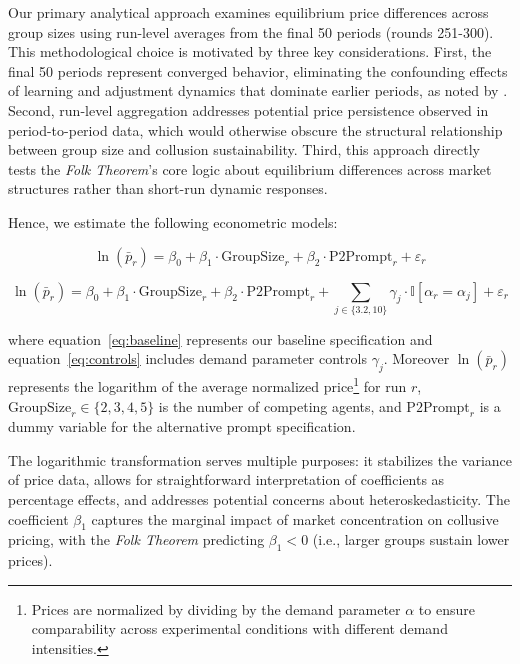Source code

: Our primary analytical approach examines equilibrium price differences across group sizes using run-level averages from the final 50 periods (rounds 251-300). This methodological choice is motivated by three key considerations. First, the final 50 periods represent converged behavior, eliminating the confounding effects of learning and adjustment dynamics that dominate earlier periods, as noted by \textcite{fish_algorithmic_2025}. Second, run-level aggregation addresses potential price persistence observed in period-to-period data, which would otherwise obscure the structural relationship between group size and collusion sustainability. Third, this approach directly tests the \emph{Folk Theorem}'s core logic about equilibrium differences across market structures rather than short-run dynamic responses.

Hence, we estimate the following econometric models:

\begin{equation}\label{eq:baseline}
    \ln(\bar{p}_r) = \beta_0 + \beta_1 \cdot \text{GroupSize}_r + \beta_2 \cdot \text{P2Prompt}_r + \varepsilon_r
\end{equation}

\begin{equation}\label{eq:controls}
    \ln(\bar{p}_r) = \beta_0 + \beta_1 \cdot \text{GroupSize}_r + \beta_2 \cdot \text{P2Prompt}_r + \sum_{j \in \{3.2, 10\}} \gamma_j \cdot \mathbb{I}[\alpha_r = \alpha_j] + \varepsilon_r
\end{equation}

where equation~\eqref{eq:baseline} represents our baseline specification and equation~\eqref{eq:controls} includes demand parameter controls $\gamma_j$. Moreover $\ln(\bar{p}_r)$ represents the logarithm of the average normalized price\footnote{Prices are normalized by dividing by the demand parameter $\alpha$ to ensure comparability across experimental conditions with different demand intensities.} for run $r$, $\text{GroupSize}_r \in \{2,3,4,5\}$ is the number of competing agents, and $\text{P2Prompt}_r$ is a dummy variable for the alternative prompt specification.

The logarithmic transformation serves multiple purposes: it stabilizes the variance of price data, allows for straightforward interpretation of coefficients as percentage effects, and addresses potential concerns about heteroskedasticity. The coefficient $\beta_1$ captures the marginal impact of market concentration on collusive pricing, with the \emph{Folk Theorem} predicting $\beta_1 < 0$ (i.e., larger groups sustain lower prices).

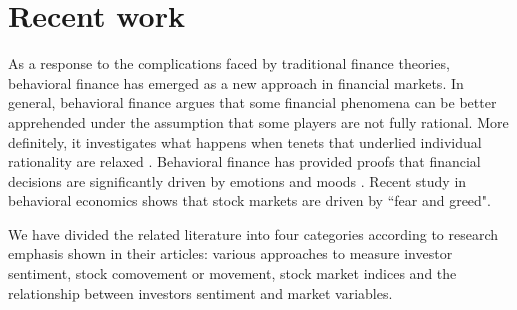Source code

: \documentclass[review,3p,times,12pt,number]{elsarticle}
\begin{document}
\section{Recent work}
\label{sec:weibo:lr}
As a response to the complications faced by traditional finance theories, behavioral finance has emerged as a new approach in financial markets. In general, behavioral finance argues that some financial phenomena can be better apprehended under the assumption that some players are not fully rational. More definitely, it investigates what happens when tenets that underlied individual rationality are relaxed \cite{Barberis2002}. Behavioral finance has provided proofs that financial decisions are significantly driven by emotions and moods \cite{Nofsinger2005}. Recent study in behavioral economics \cite{lo2004adaptive} shows that stock markets are driven by ``fear and greed". %
\indent

We have divided the related literature into four categories according to research emphasis shown in their articles: various approaches to measure investor sentiment, stock comovement or movement, stock market indices and the relationship between investors sentiment and market variables.
\end{document}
# # # # # # #
(What is expected): What is needed is every record above, returned exactly, with the pictures omitted.

(Output for this exercise):
Source code

: Our primary analytical approach examines equilibrium price differences across group sizes using run-level averages from the final 50 periods (rounds 251-300). This methodological choice is motivated by three key considerations. First, the final 50 periods represent converged behavior, eliminating the confounding effects of learning and adjustment dynamics that dominate earlier periods, as noted by \textcite{fish_algorithmic_2025}. Second, run-level aggregation addresses potential price persistence observed in period-to-period data, which would otherwise obscure the structural relationship between group size and collusion sustainability. Third, this approach directly tests the \emph{Folk Theorem}'s core logic about equilibrium differences across market structures rather than short-run dynamic responses.

Hence, we estimate the following econometric models:

\begin{equation}\label{eq:baseline}
    \ln(\bar{p}_r) = \beta_0 + \beta_1 \cdot \text{GroupSize}_r + \beta_2 \cdot \text{P2Prompt}_r + \varepsilon_r
\end{equation}

\begin{equation}\label{eq:controls}
    \ln(\bar{p}_r) = \beta_0 + \beta_1 \cdot \text{GroupSize}_r + \beta_2 \cdot \text{P2Prompt}_r + \sum_{j \in \{3.2, 10\}} \gamma_j \cdot \mathbb{I}[\alpha_r = \alpha_j] + \varepsilon_r
\end{equation}

where equation~\eqref{eq:baseline} represents our baseline specification and equation~\eqref{eq:controls} includes demand parameter controls $\gamma_j$. Moreover $\ln(\bar{p}_r)$ represents the logarithm of the average normalized price\footnote{Prices are normalized by dividing by the demand parameter $\alpha$ to ensure comparability across experimental conditions with different demand intensities.} for run $r$, $\text{GroupSize}_r \in \{2,3,4,5\}$ is the number of competing agents, and $\text{P2Prompt}_r$ is a dummy variable for the alternative prompt specification.

The logarithmic transformation serves multiple purposes: it stabilizes the variance of price data, allows for straightforward interpretation of coefficients as percentage effects, and addresses potential concerns about heteroskedasticity. The coefficient $\beta_1$ captures the marginal impact of market concentration on collusive pricing, with the \emph{Folk Theorem} predicting $\beta_1 < 0$ (i.e., larger groups sustain lower prices).

Source code

: \documentclass[review,3p,times,12pt,number]{elsarticle}
\begin{document}
\section{Recent work}
\label{sec:weibo:lr}
As a response to the complications faced by traditional finance theories, behavioral finance has emerged as a new approach in financial markets. In general, behavioral finance argues that some financial phenomena can be better apprehended under the assumption that some players are not fully rational. More definitely, it investigates what happens when tenets that underlied individual rationality are relaxed \cite{Barberis2002}. Behavioral finance has provided proofs that financial decisions are significantly driven by emotions and moods \cite{Nofsinger2005}. Recent study in behavioral economics \cite{lo2004adaptive} shows that stock markets are driven by ``fear and greed". %
\indent

We have divided the related literature into four categories according to research emphasis shown in their articles: various approaches to measure investor sentiment, stock comovement or movement, stock market indices and the relationship between investors sentiment and market variables.
\end{document}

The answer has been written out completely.